Exercise instructions :: Which lines of the data below hold "Georgia"? Copy each of them.
-------- Task inputs --------
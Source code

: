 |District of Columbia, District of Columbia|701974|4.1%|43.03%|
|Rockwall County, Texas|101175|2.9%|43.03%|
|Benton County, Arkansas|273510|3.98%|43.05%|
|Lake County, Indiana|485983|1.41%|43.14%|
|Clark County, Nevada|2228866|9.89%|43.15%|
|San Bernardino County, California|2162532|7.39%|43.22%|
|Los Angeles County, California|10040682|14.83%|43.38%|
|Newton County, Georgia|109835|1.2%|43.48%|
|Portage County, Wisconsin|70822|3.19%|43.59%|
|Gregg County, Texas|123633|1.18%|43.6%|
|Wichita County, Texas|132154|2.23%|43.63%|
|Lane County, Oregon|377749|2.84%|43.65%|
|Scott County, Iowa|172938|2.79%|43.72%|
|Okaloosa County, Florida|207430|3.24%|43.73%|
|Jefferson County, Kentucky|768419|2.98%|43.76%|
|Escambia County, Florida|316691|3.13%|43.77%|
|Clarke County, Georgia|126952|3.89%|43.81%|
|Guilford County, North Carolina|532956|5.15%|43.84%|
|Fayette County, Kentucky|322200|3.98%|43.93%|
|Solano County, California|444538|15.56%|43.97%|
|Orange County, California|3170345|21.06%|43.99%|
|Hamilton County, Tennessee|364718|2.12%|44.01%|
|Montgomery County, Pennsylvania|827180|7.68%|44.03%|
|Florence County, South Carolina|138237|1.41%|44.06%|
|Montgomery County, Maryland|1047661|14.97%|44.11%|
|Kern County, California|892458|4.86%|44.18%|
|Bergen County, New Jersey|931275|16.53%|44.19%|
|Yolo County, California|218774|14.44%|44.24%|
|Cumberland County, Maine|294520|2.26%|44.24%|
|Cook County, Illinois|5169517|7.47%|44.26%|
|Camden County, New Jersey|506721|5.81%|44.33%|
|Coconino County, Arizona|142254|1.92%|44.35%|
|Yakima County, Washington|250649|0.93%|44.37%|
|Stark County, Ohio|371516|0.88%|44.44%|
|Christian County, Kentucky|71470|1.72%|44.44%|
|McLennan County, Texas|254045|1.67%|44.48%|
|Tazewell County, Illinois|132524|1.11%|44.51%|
--------
Exercise output ::
|Newton County, Georgia|109835|1.2%|43.48%|
|Clarke County, Georgia|126952|3.89%|43.81%|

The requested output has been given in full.